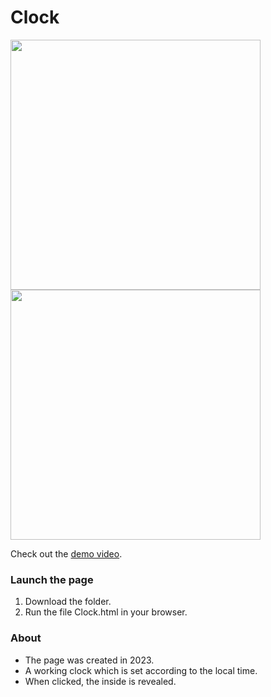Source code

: # Clock

<img src="https://images.squarespace-cdn.com/content/v1/587b630aebbd1ab22efeeb6b/9a7702cb-fc1e-4435-bbd9-9dde3b4c2752/Sequence+%231%285%29.gif" height="400"/>
<img src="https://images.squarespace-cdn.com/content/v1/587b630aebbd1ab22efeeb6b/b89cb24a-2269-4d12-9af6-84479480657f/Sequence+%231%284%29.gif" height="400"/>

Check out the [demo video](https://youtu.be/QdmSNsHW1Wg).

### Launch the page

1) Download the folder.
2) Run the file Clock.html in your browser.

### About

- The page was created in 2023.
- A working clock which is set according to the local time.
- When clicked, the inside is revealed.
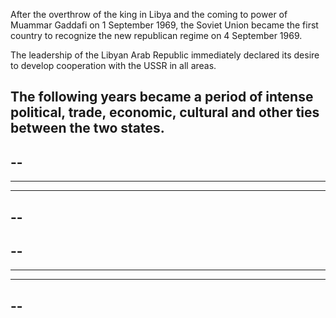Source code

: After the overthrow of the king in Libya and the coming to power of Muammar Gaddafi on 1 September 1969, the Soviet Union became the first country to recognize the new republican regime on 4 September 1969.


The leadership of the Libyan Arab Republic immediately declared its desire to develop cooperation with the USSR in all areas.


The following years became a period of intense political, trade, economic, cultural and other ties between the two states.
-
--
---
------
---
--
-
--
---
------
---
--
-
==========
Brief ▸ Copy exactly the line that contains "4 September 1969." and every line after it, up to and including the last line of the records.

Result of the exercise ▸
: After the overthrow of the king in Libya and the coming to power of Muammar Gaddafi on 1 September 1969, the Soviet Union became the first country to recognize the new republican regime on 4 September 1969.


The leadership of the Libyan Arab Republic immediately declared its desire to develop cooperation with the USSR in all areas.


The following years became a period of intense political, trade, economic, cultural and other ties between the two states.
-
--
---
------
---
--
-
--
---
------
---
--
-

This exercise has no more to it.